Pacte: le Sénat vote la simplification des seuils pour les entreprises

PARIS, 30 janvier 2019 (AFP) – Le Sénat à majorité de droite a voté en première lecture, dans la nuit de mardi à mercredi, les dispositions du projet de loi Pacte en faveur de la simplification des seuils qui déclenchent des obligations fiscales et sociales pour les entreprises.

La gauche est montée au créneau contre ces dispositions, qui constituent une des mesures phares du projet de loi « pour la croissance et la transformation des entreprises ».

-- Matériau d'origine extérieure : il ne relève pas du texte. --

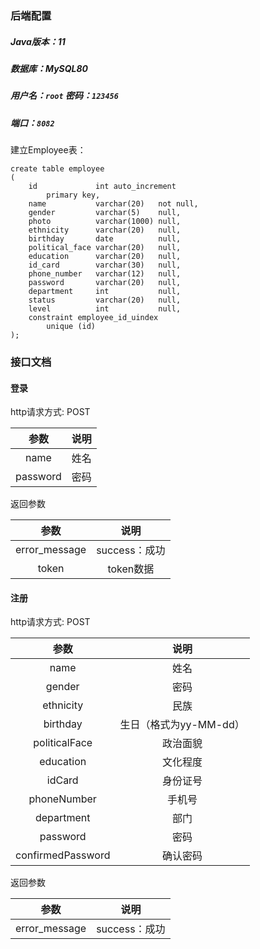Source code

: ### 后端配置 ###

##### Java版本：11 #####

##### 数据库：MySQL80 #####

##### 用户名：`root`  密码：`123456` #####

##### 端口：`8082` #####

建立Employee表：
```
create table employee
(
    id             int auto_increment
        primary key,
    name           varchar(20)   not null,
    gender         varchar(5)    null,
    photo          varchar(1000) null,
    ethnicity      varchar(20)   null,
    birthday       date          null,
    political_face varchar(20)   null,
    education      varchar(20)   null,
    id_card        varchar(30)   null,
    phone_number   varchar(12)   null,
    password       varchar(20)   null,
    department     int           null,
    status         varchar(20)   null,
    level          int           null,
    constraint employee_id_uindex
        unique (id)
);
```

### 接口文档 ###

#### 登录 ####

http请求方式: POST

| 参数 | 说明 |
| :---:| :---: |
| name | 姓名 |
| password | 密码 |

返回参数

| 参数 | 说明 |
| :---:| :---: |
| error_message | success：成功 |
| token | token数据 |

#### 注册 ####

http请求方式: POST

| 参数 | 说明 |
| :---:| :---: |
| name | 姓名 |
| gender | 密码 |
| ethnicity | 民族 |
| birthday | 生日（格式为yy-MM-dd） |
| politicalFace | 政治面貌 |
| education | 文化程度 |
| idCard | 身份证号 |
| phoneNumber | 手机号 |
| department | 部门 |
| password | 密码 |
| confirmedPassword | 确认密码 |

返回参数

| 参数 | 说明 |
| :---:| :---: |
| error_message | success：成功 |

Il s’agit de rationaliser les niveaux de seuils d’effectifs, en privilégiant trois d’entre eux: onze, 50 et 250 salariés.

En cas de franchissement d’un seuil, le texte instaure en outre un délai de cinq ans consécutifs avant de se voir appliquer les nouvelles obligations qui y sont liées.

« C’est un pari qui va permettre de démultiplier enfin le nombre d’emplois dans notre pays », a plaidé le ministre de l’Economie Bruno Le Maire.

« Nous allons alléger la facture qui pèse sur les PME de près de 600 millions d’euros », a-t-il ajouté.

Marie-Noëlle Lienemann (CRCE à majorité communiste) a au contraire dénoncé « une sorte de serpent de mer » qui traduit « une vision de l’entreprise d’un archaïsme terrible » et « vise à affaiblir le monde salarial ».

Contre l’avis du gouvernement, la majorité sénatoriale a relevé de 200 à 250 salariés l’obligation de mise à disposition d’un local syndical commun dans l’entreprise. Le ministre a mis en garde contre « une vraie régression sociale », « une vraie provocation pour toutes les organisations syndicales ».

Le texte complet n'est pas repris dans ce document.